Develop a disaster recovery plan. Developing a comprehensive disaster recovery plan can help your company reduce the likelihood and impact of a disaster; enable it to respond quickly and effectively to an emergency to ensure the safety of employees and to contain losses; and establish contingencies to stay in business during a disaster and resume normal business operations as quickly as possible.

Use resources when engaging in a contract. Be wary of signing customers’ contracts, and avoid customizing standard contracts. Take advantage of all contract language measures that enable you to limit your liability. Make sure that all parties agree to specific expectations, promises and contingencies regarding the performance of the contract, and specify procedures for modifying it. If possible, implement smaller, shorter-term contracts. Longer contracts tend to be more complex and may change over time.

Manage quality and support of products and services. Implement quality control systems that, at a minimum, set standards for acceptable levels of reliability, performance, functionality, scalability and compatibility with integral systems.

Analyze performance complaints and contract disputes. An analysis of past claims and complaints from customers can provide a window on future litigation problems and should be used to help identify and eliminate potential problems. Determine if frequent contract delays arise because your company promises to meet unrealistic deadlines or agrees to unrealistic customer expectations.
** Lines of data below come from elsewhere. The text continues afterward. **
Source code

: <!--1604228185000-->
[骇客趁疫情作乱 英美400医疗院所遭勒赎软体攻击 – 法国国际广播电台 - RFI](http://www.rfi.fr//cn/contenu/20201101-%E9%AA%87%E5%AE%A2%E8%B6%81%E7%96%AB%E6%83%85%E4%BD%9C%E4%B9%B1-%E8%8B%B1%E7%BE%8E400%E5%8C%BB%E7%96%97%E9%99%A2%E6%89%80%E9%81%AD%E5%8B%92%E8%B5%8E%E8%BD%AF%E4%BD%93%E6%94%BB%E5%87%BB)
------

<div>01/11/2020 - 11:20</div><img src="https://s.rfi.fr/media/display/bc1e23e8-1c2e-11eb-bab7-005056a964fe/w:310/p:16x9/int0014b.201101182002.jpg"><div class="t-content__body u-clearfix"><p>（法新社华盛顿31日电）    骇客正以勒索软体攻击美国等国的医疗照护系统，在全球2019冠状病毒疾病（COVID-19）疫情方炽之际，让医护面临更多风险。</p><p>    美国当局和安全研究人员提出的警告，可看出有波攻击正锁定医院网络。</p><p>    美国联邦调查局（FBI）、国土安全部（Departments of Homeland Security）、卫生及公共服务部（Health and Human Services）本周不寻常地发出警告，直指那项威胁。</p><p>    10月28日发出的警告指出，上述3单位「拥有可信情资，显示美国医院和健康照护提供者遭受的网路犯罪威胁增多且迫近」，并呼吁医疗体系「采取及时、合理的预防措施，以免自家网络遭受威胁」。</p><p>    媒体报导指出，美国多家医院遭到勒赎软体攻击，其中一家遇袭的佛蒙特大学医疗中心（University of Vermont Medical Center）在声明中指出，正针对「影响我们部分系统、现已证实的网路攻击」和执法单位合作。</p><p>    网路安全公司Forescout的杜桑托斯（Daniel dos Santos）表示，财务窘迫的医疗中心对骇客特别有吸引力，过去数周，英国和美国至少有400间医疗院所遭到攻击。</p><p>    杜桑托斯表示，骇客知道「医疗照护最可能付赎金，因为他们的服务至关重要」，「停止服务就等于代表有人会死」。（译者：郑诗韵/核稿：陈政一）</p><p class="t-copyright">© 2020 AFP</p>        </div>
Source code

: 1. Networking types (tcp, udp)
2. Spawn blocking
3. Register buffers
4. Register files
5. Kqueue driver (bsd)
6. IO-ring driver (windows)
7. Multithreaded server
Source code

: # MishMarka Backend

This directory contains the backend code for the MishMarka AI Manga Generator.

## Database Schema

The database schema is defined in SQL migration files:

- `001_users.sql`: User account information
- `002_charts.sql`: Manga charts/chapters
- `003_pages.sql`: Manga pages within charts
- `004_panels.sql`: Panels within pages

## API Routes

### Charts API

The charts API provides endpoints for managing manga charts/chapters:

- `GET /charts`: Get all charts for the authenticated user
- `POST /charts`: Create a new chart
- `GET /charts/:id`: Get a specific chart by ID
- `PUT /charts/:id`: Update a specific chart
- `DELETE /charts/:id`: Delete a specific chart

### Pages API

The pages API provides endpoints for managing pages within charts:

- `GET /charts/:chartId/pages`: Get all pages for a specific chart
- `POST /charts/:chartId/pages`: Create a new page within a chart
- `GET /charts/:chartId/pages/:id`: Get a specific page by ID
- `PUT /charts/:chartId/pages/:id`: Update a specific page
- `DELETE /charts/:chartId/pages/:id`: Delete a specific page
Implement operational controls. Ask your lawyer to review advertising and marketing materials with regard to the promises explicitly made or implied to customers. Set realistic expectations and avoid boasts that are absolutes—claims of being “the best” or products that are “100 percent foolproof.” Your lawyer can also help develop sales and marketing training programs that prevent overselling. Any confusion between what a salesperson tells a customer and what the contract says may lead to a claim for misrepresentation or fraudulent inducement. Require subcontractors and vendors supplying or doing work for you to name you as an additional insured on their policies, and verify it by obtaining certificates of insurance.

FINANCIAL PROTECTION

Although prudent risk management may help contain losses and put a company back on its feet, it does not diminish the need for a comprehensive insurance portfolio. Examining the effectiveness of an emerging technology firm’s insurance portfolio in light of its current, as well as its future, vulnerabilities is critical. A thorough evaluation can reveal, for example, that insurance might be needed to pay workers compensation costs for employees not otherwise covered while working on a project overseas. An emerging technology company might also want a policy that anticipates rapid growth by automatically increasing property limits over the course of a year. Any company that does business on the Web should look for global coverage.

Insurance agents, brokers and companies that specialize in this field can help emerging technology companies reduce the potential for financial ruin by helping them to accurately develop a risk management program combined with an insurance plan that accurately reflects the vulnerabilities they face.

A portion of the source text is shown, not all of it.